Evapotranspiration (ET) is one of the most important elements in the water cycle of ecosystem and a key factor in the regional water balance. Reference evapotranspiration (ET₀) is considered as a crucial factor in hydrological and climate research. The detail of ET₀ has an important practical significance for analyzing the influence of climate and rubber plantation expansion on regional water resources planning, agricultural planting structure adjustment, and ecological environment protection (Jiao et al., 2020; Xiang et al., 2020; Yang et al., 2021).

Climate and land use and cover change (LUCC) have a strong influence on ET₀ (Odongo et al., 2019; Zhang et al., 2019; Hu et al., 2021). However, few studies attempted to assess the impact of climate change and commercial agricultural activities such as deforestation. Deforestation is considered as an important anthropogenic process affecting climate and hydrology.

Natural forests and agricultural farming have given ways to commercial agriculture in many areas (Fox, 2012), often in the form of tree plantations such as rubber. Driving by rubber price, expansion rubber plantations have been exploded. Rubber is likely to continue to be one of the fastest-growing land cover types in the world in the coming decades because of their increasing product demand (Warren-Thomas et al., 2015). Furthermore, rubber plantations that expand from traditional areas to uplands with serious negative impacts on the local hydrological cycle cause its high water demand (Tan et al., 2011; Ling et al., 2021).

Meteorological variables such as temperature, wind speed, rainfall, and solar radiation lead to changes in ET₀. Changes in ET₀ under climate change depend on these meteorological variables and their interactions.

Decreases in sunshine duration, average relative humidity, wind speed, and saturated water vapor pressure can lead to decreases in ET₀ (Abtew et al., 2015; Wang et al., 2017). The increase in temperature would lead to the decrease of ET (Fu et al., 2009; Zhang et al., 2013; Pan et al., 2019).

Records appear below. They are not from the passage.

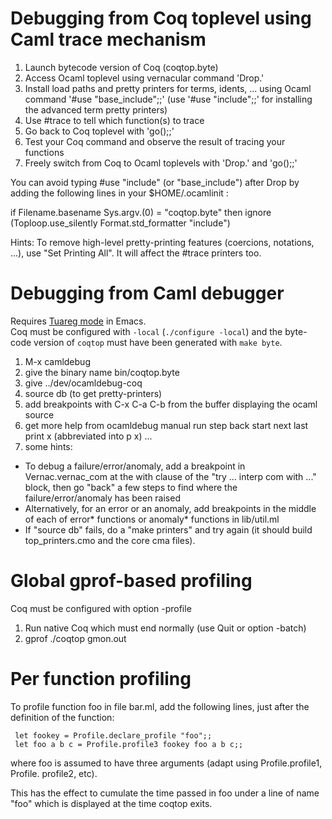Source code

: Debugging from Coq toplevel using Caml trace mechanism
======================================================

  1. Launch bytecode version of Coq (coqtop.byte)
  2. Access Ocaml toplevel using vernacular command 'Drop.'
  3. Install load paths and pretty printers for terms, idents, ... using
     Ocaml command '#use "base_include";;' (use '#use "include";;' for 
     installing the advanced term pretty printers)
  4. Use #trace to tell which function(s) to trace
  5. Go back to Coq toplevel with 'go();;'
  6. Test your Coq command and observe the result of tracing your functions
  7. Freely switch from Coq to Ocaml toplevels with 'Drop.' and 'go();;'

  You can avoid typing #use "include" (or "base_include") after Drop
  by adding the following lines in your $HOME/.ocamlinit :

   if Filename.basename Sys.argv.(0) = "coqtop.byte"
   then ignore (Toploop.use_silently Format.std_formatter "include")

  Hints: To remove high-level pretty-printing features (coercions,
  notations, ...), use "Set Printing All". It will affect the #trace
  printers too.


Debugging from Caml debugger
============================

   Requires [Tuareg mode](https://github.com/ocaml/tuareg) in Emacs.\
   Coq must be configured with `-local` (`./configure -local`) and the
   byte-code version of `coqtop` must have been generated with `make byte`.

   1. M-x camldebug
   2. give the binary name bin/coqtop.byte
   3. give ../dev/ocamldebug-coq
   4. source db  (to get pretty-printers)
   5. add breakpoints with C-x C-a C-b from the buffer displaying the ocaml
      source
   6. get more help from ocamldebug manual
         run
	 step
         back
         start
	 next
	 last
	 print x (abbreviated into p x)
	 ...
   7. some hints: 

   - To debug a failure/error/anomaly, add a breakpoint in
     Vernac.vernac_com at the with clause of the "try ... interp com
     with ..." block, then go "back" a few steps to find where the
     failure/error/anomaly has been raised
   - Alternatively, for an error or an anomaly, add breakpoints in the middle  
     of each of error* functions or anomaly* functions in lib/util.ml
   - If "source db" fails, do a "make printers" and try again (it should build
     top_printers.cmo and the core cma files).

Global gprof-based profiling
============================

   Coq must be configured with option -profile

   1. Run native Coq which must end normally (use Quit or option -batch)
   2. gprof ./coqtop gmon.out

Per function profiling
======================

   To profile function foo in file bar.ml, add the following lines, just
   after the definition of the function:

     let fookey = Profile.declare_profile "foo";;
     let foo a b c = Profile.profile3 fookey foo a b c;;

   where foo is assumed to have three arguments (adapt using
   Profile.profile1, Profile. profile2, etc).

   This has the effect to cumulate the time passed in foo under a
   line of name "foo" which is displayed at the time coqtop exits.
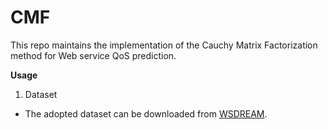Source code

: # CMF

This repo maintains the implementation of the Cauchy Matrix Factorization method for Web service QoS prediction.

**Usage**
1. Dataset
  + The adopted dataset can be downloaded from [WSDREAM](https://github.com/wsdream/wsdream-dataset).
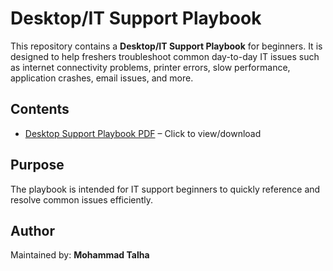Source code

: # Desktop/IT Support Playbook

This repository contains a **Desktop/IT Support Playbook** for beginners. It is designed to help freshers troubleshoot common day-to-day IT issues such as internet connectivity problems, printer errors, slow performance, application crashes, email issues, and more.

## Contents
- [Desktop Support Playbook PDF](Desktop%20Support%20Playbook.pdf) – Click to view/download

## Purpose
The playbook is intended for IT support beginners to quickly reference and resolve common issues efficiently.

## Author
Maintained by: **Mohammad Talha**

However, changes in meteorological variables are not evenly distributed on the Earth. Globally, for example, RH increased by 0.5%–2.0% per decade over most of the United States, India, and China during the period 1976–2004. There is significant increase in ETo at cold and dry steppe sites (Ghafouri-Azar et al., 2018; Ahmad et al., 2019; D’Andrea et al., 2019; Hwang et al., 2019; You et al., 2019), whereas ET₀ decreases in humid regions such as Iran and most parts of China (Xu et al., 2018; Nouri and Bannayan, 2019) which include the Yangtze River Delta (Xu et al., 2017). Despite the significant impact of ET₀ on water resources and ecology, there is very limited knowledge on ET₀ changes and causes of changes in the tropics area (Pour et al., 2020).

Chen and Huo (2016) used a demeteorological factor trend method to assess the impact of climate change on ET₀ in the Heihe River Basin. Hu et al. (2021) proved that the expansion of rice area because of human activities was an important factor influencing the change in ET₀ by trend, correlation, and contribution analyses. Some studies have been conducted on the trends and effects of ET₀ in southwest China. For instance, sunshine duration, wind speed, and relative humidity are the main factors influencing ET of reference crops in southwest China. ET₀ increases in spring, autumn, and winter because relative humidity decreases, and ET₀ decreases in summer because sunshine duration decreases (Zhang Q. W. et al., 2016). However, the influence of climate on ET₀ in rubber plantation areas is not clear.

Xishuangbanna, an important rubber plantation area in the southwest China since 1950s. Driven by rising prices, the expansion of rubber plantations led to dramatic changes in land use and cover change and they were expanded to higher altitude mountains resulting in a dramatic reduction and fragmentation of natural forest area. Furthermore, rubber plantation expansions caused changes in regional microclimate such as temperature increase, humidity decrease, rainfall decrease, and drought (Gong and Ling, 1996; Qiu, 2009; Lin et al., 2016; Ma et al., 2019; Chiarelli et al., 2020).

In general, there are few studies on the effects of afforestation and other human activities on ET₀, especially in areas of large expansions of rubber forests. There is a need to systematically explore the effects of increasing rubber forest plantation areas on ET₀.

Most of the available studies on spatial and temporal changes in ET₀ of southwest China have focused on trend studies (Shen et al., 2017; Liu et al., 2018) with quantitative analysis of sensitivity coefficients and contributions of meteorological factors to ET₀. However, few studies separate the effects of climate change and rubber plantation expansion on regional ET₀.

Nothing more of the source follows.